MHP: I don't want to predict this one; I just want to watch it. I am extremely excited to be hosting a weekend political television show on MSNBC during this election. It gives me an opportunity to highlight when moments like the "food stamp" president are used to shame and silence the needs of vulnerable Americans. Unfortunately, I predict the Occupy Wall Street and the Midwestern recall efforts will have little influence on the power of racial and gender stereotyping in electoral politics. When we say "unions" we still imagine hard working, white men in overalls. Despite the fact that unionized workers are more likely to be black women teaching third grade than a guy on the assembly line. So, when we fight for workers, we may actually be fighting for black women but we are imagining white men. It is hard to say "worker" and get someone to picture a woman. But say "welfare" and black women pop immediately to mind. This asymmetry is exactly why stereotypes are so powerful and remain so powerful over time.

HLG: Your opinion of the film The Help, and of the work of Tyler Perry, is well known: you recently live-tweeted a viewing of The Help (and it wasn't pretty), and Sister Citizen criticizes Perry's film adaptation of Ntozake Shange's play for colored girls. How do you explain—and how do you react to—the continued popularity of these works among African Americans? We have seen you discuss this on television; have you had any memorable exchanges about this with other black women?

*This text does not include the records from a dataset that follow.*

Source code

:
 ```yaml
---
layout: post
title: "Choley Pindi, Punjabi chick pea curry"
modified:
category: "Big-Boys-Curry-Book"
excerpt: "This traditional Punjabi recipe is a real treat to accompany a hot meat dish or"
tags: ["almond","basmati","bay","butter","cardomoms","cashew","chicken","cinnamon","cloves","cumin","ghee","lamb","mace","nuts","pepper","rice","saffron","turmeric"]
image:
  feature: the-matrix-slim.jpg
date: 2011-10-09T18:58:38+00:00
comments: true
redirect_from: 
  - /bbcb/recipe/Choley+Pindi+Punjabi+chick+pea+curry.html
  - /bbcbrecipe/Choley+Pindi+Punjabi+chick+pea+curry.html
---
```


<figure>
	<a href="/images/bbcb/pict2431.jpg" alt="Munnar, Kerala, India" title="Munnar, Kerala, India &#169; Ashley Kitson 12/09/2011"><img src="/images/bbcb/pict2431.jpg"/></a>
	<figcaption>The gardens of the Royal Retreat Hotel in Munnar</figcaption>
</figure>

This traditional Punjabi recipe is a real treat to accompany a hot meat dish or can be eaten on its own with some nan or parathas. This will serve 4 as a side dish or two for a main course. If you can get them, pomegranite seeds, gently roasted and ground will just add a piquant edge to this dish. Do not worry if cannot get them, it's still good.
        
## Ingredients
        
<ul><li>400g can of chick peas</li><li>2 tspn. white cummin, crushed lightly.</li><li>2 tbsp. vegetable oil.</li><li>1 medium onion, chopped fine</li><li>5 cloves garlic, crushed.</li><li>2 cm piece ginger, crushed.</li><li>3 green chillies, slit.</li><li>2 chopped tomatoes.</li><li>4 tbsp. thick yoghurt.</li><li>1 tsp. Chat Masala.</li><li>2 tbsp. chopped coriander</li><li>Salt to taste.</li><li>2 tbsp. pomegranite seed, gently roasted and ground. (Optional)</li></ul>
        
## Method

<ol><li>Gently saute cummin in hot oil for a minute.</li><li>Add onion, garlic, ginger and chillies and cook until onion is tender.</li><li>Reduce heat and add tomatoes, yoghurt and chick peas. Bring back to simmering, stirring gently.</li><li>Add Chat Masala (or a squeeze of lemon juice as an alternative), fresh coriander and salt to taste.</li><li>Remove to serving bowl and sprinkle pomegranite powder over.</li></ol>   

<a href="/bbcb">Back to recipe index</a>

MHP: Ha! Sisters really do go to the movies to see Tyler Perry, don't we? I end up getting drawn into conversations about my critique of The Help or of Perry's work pretty often. I have never had a bad or uncomfortable experience in my "culture conversations" with other black women, even if and when they disagree with me. I assume many people dismiss me as overly professorial when I start doing movie analysis. Typically I have women tell me, "Hey look, I get your point. But I just like the movie. It is fun. Can't you be a little less serious about everything?" It is a fair point, but usually my answer is no, I really do take these issues very seriously.